- Last month, government ended special status to Jammu and Kashmir
- The move will end discrimination against women and Dalits, PM said
- "Howdy, Modi!" was organised by Indian community in the US energy hub
Prime Minister Narendra Modi on Sunday championed his government's decision to scrap Article 370, Jammu and Kashmir's decades-old special status, in his address to the Indian community in Houston, Texas, even calling for a standing ovation for parliamentarians who approved the move last month.
"We bid farewell to another thing that has been a big challenge for 70 years... Article 370 (of the constitution)," he said, drawing loud cheers from the audience at the "Howdy, Modi!" event organised by the Indian community in the US energy hub.
"Article 370 had deprived the people of Jammu and Kashmir and Ladakh from development and rights. Terrorists and separatists were using it to their advantage. Now the people of Jammu and Kashmir and Ladakh have the same rights as every Indian," he said.
The move, which came in the form of a presidential order last month, will "end discrimination against women and Dalits", the Prime Minister said.
"Both houses of our parliament discussed the move for hours, and it was telecast live across the world. Even though we don't have majority in the upper house, both the houses cleared the decision with two-thirds majority," he said, adding, "I request you to give a standing ovation to the parliamentarians of India."
Without naming the country, PM Modi lashed out at Pakistan for its opposition to the move. "The move has bothered some people who can't even manage their own country," he said, in apparent reference to Pakistani Prime Minister Imran Khan, who has raised the issue at various international forums. PM Modi's charged attack was received with loud cheers from the 50,000-strong audience in front of a battery of US leaders including President Donald Trump.
Last month, the government ended special status to Jammu and Kashmir and split it into two union territories, saying the move would help ensure that people of the state get the same constitutional benefits as the rest of the country.
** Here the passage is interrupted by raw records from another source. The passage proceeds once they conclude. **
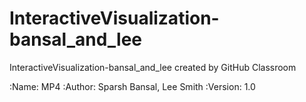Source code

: # InteractiveVisualization-bansal_and_lee
InteractiveVisualization-bansal_and_lee created by GitHub Classroom

:Name: MP4
:Author: Sparsh Bansal, Lee Smith
:Version: 1.0
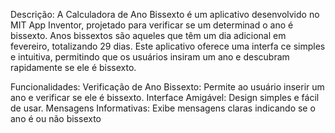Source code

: Descrição:
A Calculadora de Ano Bissexto é um aplicativo desenvolvido no MIT App Inventor, projetado para verificar se um determinad
o ano é bissexto. Anos bissextos são aqueles que têm um dia adicional em fevereiro, totalizando 29 dias. Este aplicativo oferece uma interfa
ce simples e intuitiva, permitindo que os usuários insiram um ano e descubram rapidamente se ele é bissexto.

Funcionalidades:
Verificação de Ano Bissexto: Permite ao usuário inserir um ano e verificar se ele é bissexto.
Interface Amigável: Design simples e fácil de usar.
Mensagens Informativas: Exibe mensagens claras indicando se o ano é ou não bissexto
To prevent any backlash, the centre also imposed massive security restrictions and took measures that included arresting politicians, posting extra troops and blocking phone and internet lines.
Some of those curbs have been relaxed, but mobile communications in the Kashmir valley are largely still blocked, and several leaders, including former chief ministers of the state are still under house arrest.
The Supreme Court last week said the government should restore normal life in Jammu and Kashmir as soon as possible. The opposition has also criticised the government for the shutdown which entered its 49th day on Monday.